"Abso-bloody-lutely. Play it for gravity. Show people that there is danger connected with the business. And I think there is," he added solemnly.

Alan stared. "Why do you say that?"

"I don't mean the TV, I mean your work out on Long Island. You can't tell me that nobody in the world wishes our country any ill, chum. We have enemies just as we always have had. Why else the ack-ack and force screens?"

Alan did not answer. He thought of Brave's prediction of trouble, and he was more impressed with this lanky comedian than he had been before that moment.


Thirty seconds before the program time he sat down at the round table opposite McEldownie, and Brave took up a forbidding posture behind his chair.

His host began to speak, and suddenly Alan realized why the tall blond irrepressible fellow had been trusted with a program of such gravity as Worlds of Portent. As the cameras rolled and the brilliant lights came on, the jester's motley dropped away from him and was replaced by a cloak of earnest sobriety. His fantastic appearance heightened the seriousness; it was as shocking and thought-producing as if a scarecrow had begun to talk Schopenhauer.

He knew precisely how much to say; when to sit back and let Alan do a monologue, and when to interrupt with a pertinent question. He was a genius at his work.
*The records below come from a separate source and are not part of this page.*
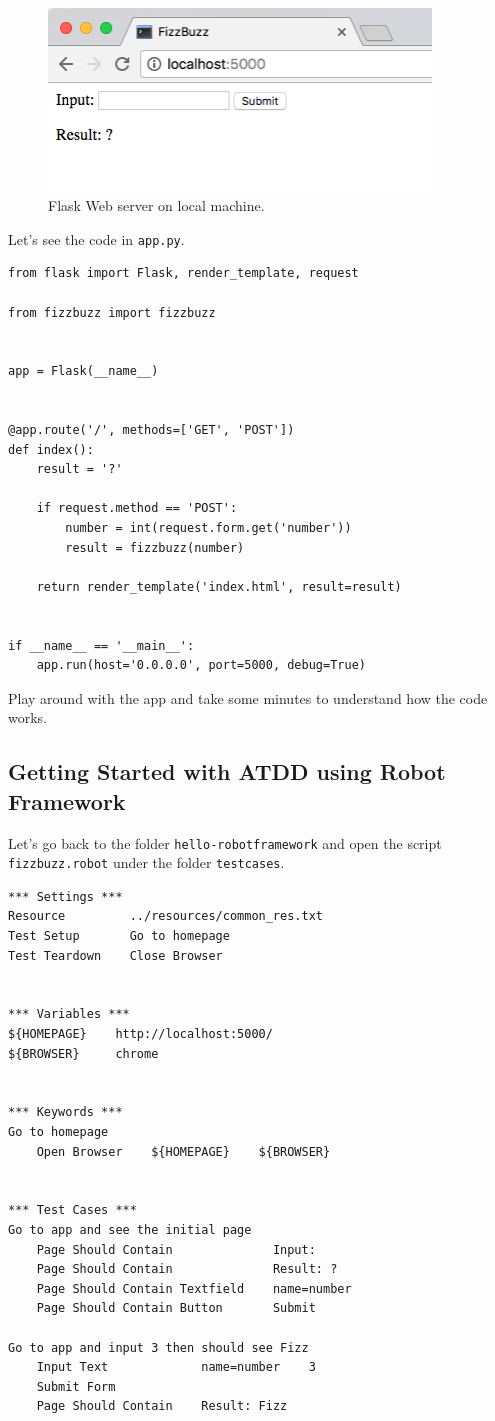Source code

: \documentclass{article}
\begin{document}
\begin{figure}[t]
  \centering
  \includegraphics[width=4in]{figures/flask-web-server-local}
  \caption{Flask Web server on local machine.}
  \label{fig:flask-web-server-local}
\end{figure}

\noindent Let's see the code in {\tt app.py}.

\begin{verbatim}
from flask import Flask, render_template, request

from fizzbuzz import fizzbuzz


app = Flask(__name__)


@app.route('/', methods=['GET', 'POST'])
def index():
    result = '?'

    if request.method == 'POST':
        number = int(request.form.get('number'))
        result = fizzbuzz(number)

    return render_template('index.html', result=result)


if __name__ == '__main__':
    app.run(host='0.0.0.0', port=5000, debug=True)
\end{verbatim}

\noindent Play around with the app and take some minutes to understand how the
code works.

\subsection*{Getting Started with ATDD using Robot Framework}

\noindent Let's go back to the folder {\tt hello-robotframework} and open the
script {\tt fizzbuzz.robot} under the folder {\tt testcases}.

\begin{verbatim}
*** Settings ***
Resource         ../resources/common_res.txt
Test Setup       Go to homepage
Test Teardown    Close Browser


*** Variables ***
${HOMEPAGE}    http://localhost:5000/
${BROWSER}     chrome


*** Keywords ***
Go to homepage
    Open Browser    ${HOMEPAGE}    ${BROWSER}


*** Test Cases ***
Go to app and see the initial page
    Page Should Contain              Input:
    Page Should Contain              Result: ?
    Page Should Contain Textfield    name=number
    Page Should Contain Button       Submit

Go to app and input 3 then should see Fizz
    Input Text             name=number    3
    Submit Form
    Page Should Contain    Result: Fizz
\end{verbatim}
\end{document}
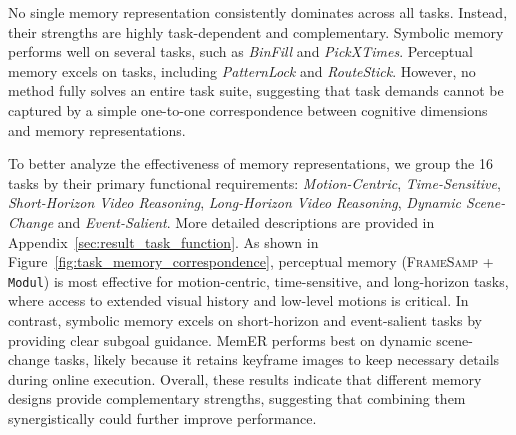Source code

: No single memory representation consistently dominates across all tasks. Instead, their strengths are highly task-dependent and complementary.
Symbolic memory performs well on several \TSone\xspace tasks, such as \textit{BinFill} and \textit{PickXTimes}.
Perceptual memory excels on \TSfour\xspace tasks, including \textit{PatternLock} and \textit{RouteStick}.
However, no method fully solves an entire task suite, suggesting that task demands cannot be captured by a simple one-to-one correspondence between cognitive dimensions and memory representations.





To better analyze the effectiveness of memory representations, we group the 16 tasks by their primary functional requirements: \textit{Motion-Centric}, \textit{Time-Sensitive}, \textit{Short-Horizon Video Reasoning}, \textit{Long-Horizon Video Reasoning}, \textit{Dynamic Scene-Change} and \textit{Event-Salient}. 
More detailed descriptions are provided in Appendix~\ref{sec:result_task_function}.
As shown in Figure~\ref{fig:task_memory_correspondence}, perceptual memory (\textsc{FrameSamp} + \texttt{Modul}) is most effective for motion-centric, time-sensitive, and long-horizon tasks, where access to extended visual history and low-level motions is critical. In contrast, symbolic memory excels on short-horizon and event-salient tasks by providing clear subgoal guidance. MemER performs best on dynamic scene-change tasks, likely because it retains keyframe images to keep necessary details during online execution. Overall, these results indicate that different memory designs provide complementary strengths, suggesting that combining them synergistically could further improve performance.


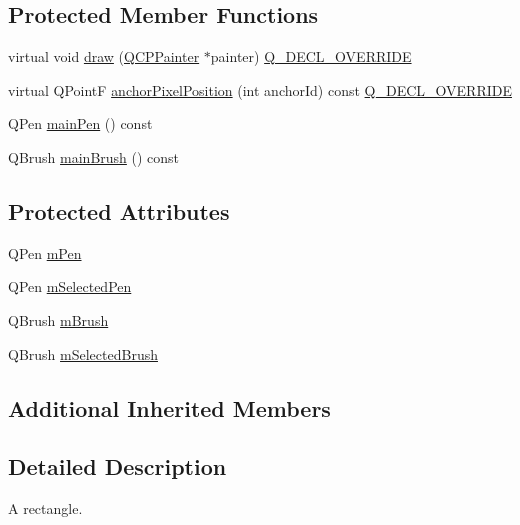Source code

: \subsection*{Protected Member Functions}
\begin{DoxyCompactItemize}
\item 
virtual void \mbox{\hyperlink{class_q_c_p_item_rect_a3c492960d0fc038cf1b60578b62b6cdc}{draw}} (\mbox{\hyperlink{class_q_c_p_painter}{Q\+C\+P\+Painter}} $\ast$painter) \mbox{\hyperlink{qcustomplot_8h_a42cc5eaeb25b85f8b52d2a4b94c56f55}{Q\+\_\+\+D\+E\+C\+L\+\_\+\+O\+V\+E\+R\+R\+I\+DE}}
\item 
virtual Q\+PointF \mbox{\hyperlink{class_q_c_p_item_rect_a844027325b33a3b7eef424128ee5109c}{anchor\+Pixel\+Position}} (int anchor\+Id) const \mbox{\hyperlink{qcustomplot_8h_a42cc5eaeb25b85f8b52d2a4b94c56f55}{Q\+\_\+\+D\+E\+C\+L\+\_\+\+O\+V\+E\+R\+R\+I\+DE}}
\item 
Q\+Pen \mbox{\hyperlink{class_q_c_p_item_rect_af94d87da501e9429c0e874f1c0369b03}{main\+Pen}} () const
\item 
Q\+Brush \mbox{\hyperlink{class_q_c_p_item_rect_a8813d2d670835ac9b8000c981b8ea6fe}{main\+Brush}} () const
\end{DoxyCompactItemize}
\subsection*{Protected Attributes}
\begin{DoxyCompactItemize}
\item 
Q\+Pen \mbox{\hyperlink{class_q_c_p_item_rect_aa0d49323628d6752026056bfb52afd86}{m\+Pen}}
\item 
Q\+Pen \mbox{\hyperlink{class_q_c_p_item_rect_a73cc0bee61de3c67221ec8c7a76a29ed}{m\+Selected\+Pen}}
\item 
Q\+Brush \mbox{\hyperlink{class_q_c_p_item_rect_a2d7f207fada27588b3a52b19234d3c2e}{m\+Brush}}
\item 
Q\+Brush \mbox{\hyperlink{class_q_c_p_item_rect_a21b70eee59b6e19ae0bbdf037b13508f}{m\+Selected\+Brush}}
\end{DoxyCompactItemize}
\subsection*{Additional Inherited Members}


\subsection{Detailed Description}
A rectangle.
And then, perhaps four or five minutes after the telecast had begun, Alan became aware of two things, each quite extraordinary. First, Brave had disappeared. Alan glanced back over his shoulder and found the Indian had vanished. The lights were so bright that his vision did not extend to the walls of the studio, so he presumed that his friend was still there somewhere; but he had left the range of the cameras. And secondly, something was happening to Alan's mind.

He tried to analyze the trouble, but he could not do it. He could only touch a few salient points of it; the fact that although he was talking very learnedly, and with (so far as he could tell) lucidity and vigor, he was not controlling his tongue in the least. It was almost like being drunk; there seemed to be a small entity perched on the root of his tongue who was pulling the strings of speech. But whereas the drunken entity was malicious and got him into all sorts of rows and riots, this particular sprite was doing what seemed a fine job for him. He knew quite well that he himself was not forming or directing the words he spoke. It was unpleasant, to say the least.